# SOURCE MATERIAL
──────────
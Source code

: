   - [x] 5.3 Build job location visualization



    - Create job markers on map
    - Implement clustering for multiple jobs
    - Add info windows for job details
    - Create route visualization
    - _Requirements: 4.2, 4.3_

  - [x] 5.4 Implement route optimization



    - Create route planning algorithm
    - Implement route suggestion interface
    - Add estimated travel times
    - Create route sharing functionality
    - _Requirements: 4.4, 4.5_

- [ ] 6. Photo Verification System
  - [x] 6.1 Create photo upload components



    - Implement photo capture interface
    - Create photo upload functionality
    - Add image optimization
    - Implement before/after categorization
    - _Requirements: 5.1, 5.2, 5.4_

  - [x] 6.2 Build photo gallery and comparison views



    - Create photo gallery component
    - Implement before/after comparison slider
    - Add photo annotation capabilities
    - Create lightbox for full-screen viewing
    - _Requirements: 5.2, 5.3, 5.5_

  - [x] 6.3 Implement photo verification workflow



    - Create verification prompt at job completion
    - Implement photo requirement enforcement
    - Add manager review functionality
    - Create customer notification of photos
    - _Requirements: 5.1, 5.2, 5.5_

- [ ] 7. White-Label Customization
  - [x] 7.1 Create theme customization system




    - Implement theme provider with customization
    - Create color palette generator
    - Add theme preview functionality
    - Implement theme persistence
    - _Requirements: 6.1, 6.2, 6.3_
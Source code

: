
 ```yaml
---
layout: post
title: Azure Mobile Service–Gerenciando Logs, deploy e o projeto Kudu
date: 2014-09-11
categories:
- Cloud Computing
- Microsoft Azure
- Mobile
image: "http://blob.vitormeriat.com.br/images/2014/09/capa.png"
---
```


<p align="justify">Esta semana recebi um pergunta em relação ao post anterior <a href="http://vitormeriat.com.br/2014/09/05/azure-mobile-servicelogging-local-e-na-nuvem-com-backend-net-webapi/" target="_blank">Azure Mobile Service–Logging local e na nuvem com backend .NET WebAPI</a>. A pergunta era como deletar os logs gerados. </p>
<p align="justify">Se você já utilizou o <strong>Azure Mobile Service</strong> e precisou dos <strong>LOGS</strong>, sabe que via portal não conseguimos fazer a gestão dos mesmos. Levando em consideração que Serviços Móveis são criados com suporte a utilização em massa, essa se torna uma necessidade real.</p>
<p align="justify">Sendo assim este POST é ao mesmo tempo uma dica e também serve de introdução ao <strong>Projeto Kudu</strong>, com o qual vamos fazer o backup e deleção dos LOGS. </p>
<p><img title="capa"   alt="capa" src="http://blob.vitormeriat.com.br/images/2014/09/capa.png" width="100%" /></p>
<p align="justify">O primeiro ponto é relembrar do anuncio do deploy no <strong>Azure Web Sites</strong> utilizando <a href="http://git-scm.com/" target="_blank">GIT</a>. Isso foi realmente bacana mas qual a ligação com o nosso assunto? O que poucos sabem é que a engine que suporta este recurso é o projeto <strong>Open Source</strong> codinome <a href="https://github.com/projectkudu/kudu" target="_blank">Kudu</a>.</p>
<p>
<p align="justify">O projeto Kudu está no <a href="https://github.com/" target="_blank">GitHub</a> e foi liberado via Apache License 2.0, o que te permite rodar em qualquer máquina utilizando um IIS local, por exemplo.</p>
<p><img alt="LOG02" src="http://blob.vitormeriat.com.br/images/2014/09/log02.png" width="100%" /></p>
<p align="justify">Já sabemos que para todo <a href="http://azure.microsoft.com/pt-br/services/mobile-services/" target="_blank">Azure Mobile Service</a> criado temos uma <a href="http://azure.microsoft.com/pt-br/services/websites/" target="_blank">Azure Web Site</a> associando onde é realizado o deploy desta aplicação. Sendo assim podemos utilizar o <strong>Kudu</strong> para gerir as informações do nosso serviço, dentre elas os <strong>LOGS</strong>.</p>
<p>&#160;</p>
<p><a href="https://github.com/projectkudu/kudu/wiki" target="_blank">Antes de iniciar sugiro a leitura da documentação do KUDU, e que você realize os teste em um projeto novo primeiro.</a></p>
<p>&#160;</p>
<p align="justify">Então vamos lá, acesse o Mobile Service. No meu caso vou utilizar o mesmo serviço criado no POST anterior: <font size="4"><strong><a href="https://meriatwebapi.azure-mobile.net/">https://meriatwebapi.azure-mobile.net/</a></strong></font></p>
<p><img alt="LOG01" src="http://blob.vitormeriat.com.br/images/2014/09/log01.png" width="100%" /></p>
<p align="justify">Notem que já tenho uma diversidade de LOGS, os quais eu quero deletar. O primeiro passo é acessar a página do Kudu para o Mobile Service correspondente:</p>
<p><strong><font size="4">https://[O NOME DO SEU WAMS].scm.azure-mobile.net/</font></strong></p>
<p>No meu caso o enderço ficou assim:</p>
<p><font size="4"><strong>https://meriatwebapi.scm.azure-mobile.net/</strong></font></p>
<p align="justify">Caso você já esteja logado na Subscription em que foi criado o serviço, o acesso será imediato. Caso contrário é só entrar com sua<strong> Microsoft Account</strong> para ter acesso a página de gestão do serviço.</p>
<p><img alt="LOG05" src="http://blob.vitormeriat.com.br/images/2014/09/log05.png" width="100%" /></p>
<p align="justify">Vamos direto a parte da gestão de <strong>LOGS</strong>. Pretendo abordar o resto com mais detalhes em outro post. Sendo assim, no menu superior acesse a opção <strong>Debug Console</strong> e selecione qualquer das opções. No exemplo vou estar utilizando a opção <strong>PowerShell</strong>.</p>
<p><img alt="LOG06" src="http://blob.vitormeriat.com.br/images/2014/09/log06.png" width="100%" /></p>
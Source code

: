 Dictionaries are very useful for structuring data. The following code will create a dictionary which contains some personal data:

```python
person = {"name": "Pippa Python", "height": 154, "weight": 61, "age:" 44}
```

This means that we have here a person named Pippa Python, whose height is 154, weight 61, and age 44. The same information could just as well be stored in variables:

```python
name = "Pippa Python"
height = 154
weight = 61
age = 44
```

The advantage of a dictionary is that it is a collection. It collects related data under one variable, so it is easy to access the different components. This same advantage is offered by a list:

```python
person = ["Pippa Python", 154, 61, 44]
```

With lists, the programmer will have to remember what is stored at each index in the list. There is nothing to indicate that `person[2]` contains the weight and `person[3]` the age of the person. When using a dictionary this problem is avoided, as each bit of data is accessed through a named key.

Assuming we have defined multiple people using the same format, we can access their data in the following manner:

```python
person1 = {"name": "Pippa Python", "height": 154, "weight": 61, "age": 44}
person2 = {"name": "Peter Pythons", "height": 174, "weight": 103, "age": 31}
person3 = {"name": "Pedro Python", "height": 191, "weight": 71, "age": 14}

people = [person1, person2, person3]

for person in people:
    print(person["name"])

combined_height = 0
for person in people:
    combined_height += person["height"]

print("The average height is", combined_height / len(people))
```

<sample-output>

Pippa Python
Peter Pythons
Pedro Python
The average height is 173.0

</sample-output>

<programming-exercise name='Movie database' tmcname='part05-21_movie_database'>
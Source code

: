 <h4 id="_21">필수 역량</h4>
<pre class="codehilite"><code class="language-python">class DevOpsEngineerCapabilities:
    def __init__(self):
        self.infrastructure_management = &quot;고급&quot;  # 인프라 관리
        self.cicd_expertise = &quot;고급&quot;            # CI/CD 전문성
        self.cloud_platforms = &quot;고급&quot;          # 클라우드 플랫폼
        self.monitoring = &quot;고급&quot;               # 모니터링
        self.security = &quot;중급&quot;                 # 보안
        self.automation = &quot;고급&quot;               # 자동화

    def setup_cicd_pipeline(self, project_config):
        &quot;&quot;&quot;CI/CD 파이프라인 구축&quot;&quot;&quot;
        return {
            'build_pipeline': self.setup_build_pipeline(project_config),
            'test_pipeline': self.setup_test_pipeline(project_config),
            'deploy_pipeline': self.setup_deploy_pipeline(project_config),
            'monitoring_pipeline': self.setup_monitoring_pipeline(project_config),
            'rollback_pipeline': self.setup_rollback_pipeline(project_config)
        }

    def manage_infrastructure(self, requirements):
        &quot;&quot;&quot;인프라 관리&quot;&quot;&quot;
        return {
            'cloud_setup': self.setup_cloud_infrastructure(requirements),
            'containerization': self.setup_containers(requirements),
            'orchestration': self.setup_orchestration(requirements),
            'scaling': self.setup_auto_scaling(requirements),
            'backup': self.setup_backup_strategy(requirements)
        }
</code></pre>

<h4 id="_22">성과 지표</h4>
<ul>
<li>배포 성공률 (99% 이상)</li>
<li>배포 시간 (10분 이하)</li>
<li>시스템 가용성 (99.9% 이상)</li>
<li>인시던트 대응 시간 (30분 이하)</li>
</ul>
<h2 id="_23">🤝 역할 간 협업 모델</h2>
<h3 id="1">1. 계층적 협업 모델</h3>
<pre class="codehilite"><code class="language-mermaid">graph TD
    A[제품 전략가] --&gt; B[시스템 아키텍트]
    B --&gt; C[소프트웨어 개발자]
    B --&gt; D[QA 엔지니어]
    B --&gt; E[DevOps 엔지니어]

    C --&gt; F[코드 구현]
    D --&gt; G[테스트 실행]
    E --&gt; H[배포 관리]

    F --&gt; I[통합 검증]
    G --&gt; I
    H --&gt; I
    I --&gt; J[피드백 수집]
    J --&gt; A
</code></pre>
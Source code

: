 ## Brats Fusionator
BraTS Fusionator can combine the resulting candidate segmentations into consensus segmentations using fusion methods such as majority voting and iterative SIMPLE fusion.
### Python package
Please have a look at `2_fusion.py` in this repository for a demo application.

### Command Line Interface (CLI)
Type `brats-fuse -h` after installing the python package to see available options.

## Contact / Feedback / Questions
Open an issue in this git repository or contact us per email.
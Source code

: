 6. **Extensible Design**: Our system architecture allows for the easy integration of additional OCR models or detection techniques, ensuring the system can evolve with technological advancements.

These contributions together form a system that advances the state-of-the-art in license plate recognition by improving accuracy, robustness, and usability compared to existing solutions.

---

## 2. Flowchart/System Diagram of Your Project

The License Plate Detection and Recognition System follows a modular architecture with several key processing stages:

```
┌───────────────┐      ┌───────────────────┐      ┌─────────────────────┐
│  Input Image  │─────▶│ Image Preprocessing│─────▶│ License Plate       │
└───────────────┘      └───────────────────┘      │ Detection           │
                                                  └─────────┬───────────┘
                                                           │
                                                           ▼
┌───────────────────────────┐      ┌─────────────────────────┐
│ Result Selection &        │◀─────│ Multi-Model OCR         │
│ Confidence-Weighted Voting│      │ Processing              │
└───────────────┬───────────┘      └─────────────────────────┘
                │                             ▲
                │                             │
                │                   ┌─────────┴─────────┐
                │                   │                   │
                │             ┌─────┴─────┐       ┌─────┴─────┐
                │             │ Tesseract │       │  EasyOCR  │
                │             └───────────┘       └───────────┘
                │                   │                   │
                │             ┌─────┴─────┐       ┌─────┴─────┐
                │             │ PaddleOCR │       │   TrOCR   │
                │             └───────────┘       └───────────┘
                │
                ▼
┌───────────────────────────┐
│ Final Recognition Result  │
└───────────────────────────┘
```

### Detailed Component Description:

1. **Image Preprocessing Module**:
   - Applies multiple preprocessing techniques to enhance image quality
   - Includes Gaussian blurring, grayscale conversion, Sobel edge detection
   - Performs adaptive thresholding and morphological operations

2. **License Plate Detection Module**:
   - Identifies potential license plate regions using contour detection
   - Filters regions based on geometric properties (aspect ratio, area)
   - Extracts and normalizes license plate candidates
──────────
# EXERCISE INSTRUCTIONS
Your answer should consist of all lines in the listing above that contain "assim".

# ANSWER FOR THE TASK
<p align="justify">Sendo assim este POST é ao mesmo tempo uma dica e também serve de introdução ao <strong>Projeto Kudu</strong>, com o qual vamos fazer o backup e deleção dos LOGS. </p>
<p align="justify">Já sabemos que para todo <a href="http://azure.microsoft.com/pt-br/services/mobile-services/" target="_blank">Azure Mobile Service</a> criado temos uma <a href="http://azure.microsoft.com/pt-br/services/websites/" target="_blank">Azure Web Site</a> associando onde é realizado o deploy desta aplicação. Sendo assim podemos utilizar o <strong>Kudu</strong> para gerir as informações do nosso serviço, dentre elas os <strong>LOGS</strong>.</p>
<p>No meu caso o enderço ficou assim:</p>
<p align="justify">Vamos direto a parte da gestão de <strong>LOGS</strong>. Pretendo abordar o resto com mais detalhes em outro post. Sendo assim, no menu superior acesse a opção <strong>Debug Console</strong> e selecione qualquer das opções. No exemplo vou estar utilizando a opção <strong>PowerShell</strong>.</p>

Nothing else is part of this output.